But at least some have a more sweeping agenda ... Some see takeover plans. More liberal Republicans say the Central Committee campaign is part of a widespread "stealth" effort to take over America by starting with little-noticed local races. They cite elections in San Diego County two years ago, when 60 of 90 Christian right candidates for low-level offices won election, largely by campaigning through conservative churches.
"Clearly the strategy is to control the central committees and then use the central committees to give credibility to their candidates," said Luis Buhler...
A fundraising letter ... includes "a call for the death penalty for abortion, adultery and unrepentant homosexuality."
Many of these links come from The Activists Handbook, by Frederick Clarkson and Skipp Porteous of the (no longer active) Institute for First Amendment Studies. Articles from the Handbook have been scanned for this site because they are not otherwise available on the web. These articles document the activities of the Christian Coalition from 1991-1993 as they began to take "working control" of the Republican Party.
To read about the covert tactics of the Christian Reconstruction movement, click here.
What happened between 1964 and 1994?
A group of Republican strategists who had worked on Barry Goldwater's 1964 presidential campaign were worried. Goldwater had been soundly defeated, and the strategists feared that the base of the Republican Party -- primarily southern segregationists and the very wealthy -- was too narrow. So they set out to expand the base calling themselves the New Right. Goldwater was not part of the New Right.
One member of the New Right, Republican Strategist Paul Weyrich, founded the Heritage Foundation in 1973 -- a think tank to promote the ideas of the New Right. Weyrich also founded ALEC, The American Legislative Exchange Council in 1973 to coordinate the work of Religious Right state legislators. ALEC initially positioned itself as a counterweight to liberal foundations and think tanks, focusing on social issues like abortion and the Equal Rights Amendment, but became a magnet for corporate lobbyists.

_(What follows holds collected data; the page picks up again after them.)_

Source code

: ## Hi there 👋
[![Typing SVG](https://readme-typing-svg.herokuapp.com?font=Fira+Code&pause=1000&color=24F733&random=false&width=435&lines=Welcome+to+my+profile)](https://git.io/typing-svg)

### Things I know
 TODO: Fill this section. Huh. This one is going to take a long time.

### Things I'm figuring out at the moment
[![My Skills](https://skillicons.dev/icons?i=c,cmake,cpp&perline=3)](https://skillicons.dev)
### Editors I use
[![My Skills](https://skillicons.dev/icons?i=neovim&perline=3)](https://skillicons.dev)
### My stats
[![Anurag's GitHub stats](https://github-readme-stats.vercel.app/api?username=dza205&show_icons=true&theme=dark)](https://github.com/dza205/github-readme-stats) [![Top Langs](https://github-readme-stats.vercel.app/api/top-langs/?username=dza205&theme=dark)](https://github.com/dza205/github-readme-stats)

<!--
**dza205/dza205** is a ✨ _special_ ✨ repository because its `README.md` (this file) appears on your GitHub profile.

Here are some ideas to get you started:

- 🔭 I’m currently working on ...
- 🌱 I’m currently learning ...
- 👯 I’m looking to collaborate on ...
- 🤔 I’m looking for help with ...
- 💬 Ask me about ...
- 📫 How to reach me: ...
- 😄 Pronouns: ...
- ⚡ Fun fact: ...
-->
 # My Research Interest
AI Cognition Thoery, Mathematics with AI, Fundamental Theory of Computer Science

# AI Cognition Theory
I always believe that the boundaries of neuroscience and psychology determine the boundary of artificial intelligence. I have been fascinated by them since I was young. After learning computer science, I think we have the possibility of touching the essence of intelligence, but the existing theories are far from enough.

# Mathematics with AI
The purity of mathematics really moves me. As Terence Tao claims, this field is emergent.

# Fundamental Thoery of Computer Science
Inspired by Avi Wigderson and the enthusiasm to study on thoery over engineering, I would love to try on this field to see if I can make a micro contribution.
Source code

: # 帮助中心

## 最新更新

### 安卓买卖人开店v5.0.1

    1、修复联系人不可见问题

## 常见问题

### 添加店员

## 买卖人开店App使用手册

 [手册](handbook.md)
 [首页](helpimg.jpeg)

ALEC gives business a direct hand in writing bills that are considered in state assemblies nationwide. Funded primarily by large corporations, industry groups, and conservative foundations -- including R.J. Reynolds, Koch Industries, and the American Petroleum Institute -- the group takes a chain-restaurant approach to public policy, supplying precooked McBills to state lawmakers. Since most legislators are in session only part of the year and often have no staff to do independent research, they're quick to swallow what ALEC serves up. In 2000, according to the council, members introduced more than 3,100 bills based on its models, passing 450 into law. Ghostwriting the Law, Karen Olson, Mother Jones, Sept.Oct. 2002
In 1979 Weyrich coined the term "Moral Majority." Their goal was to politicize members of fundamentalist, Pentecostal and charismatic churches - a constituency that had been basically apolitical.
Not all members of fundamentalist, Pentecostal and charismatic churches support the Religious Right, but those were the groups targeted by the New Right. And some members of churches outside of those mentioned support the Religious Right, while many other Christian leaders strongly oppose them.
1980 -- A Watershed Year
Paul Weyrich, speaking in Dallas in 1980, captured the spirit of this new movement. He said,
"We are talking about Christianizing America. We are talking about simply spreading the gospel in a political context."
Jerry Falwell, who became the leader of the Moral Majority said:
"get them saved, get them Baptized, and get them registered." (These two quotes can be heard on the video produced by People for the American Way called Life And Liberty for All Who Believe.)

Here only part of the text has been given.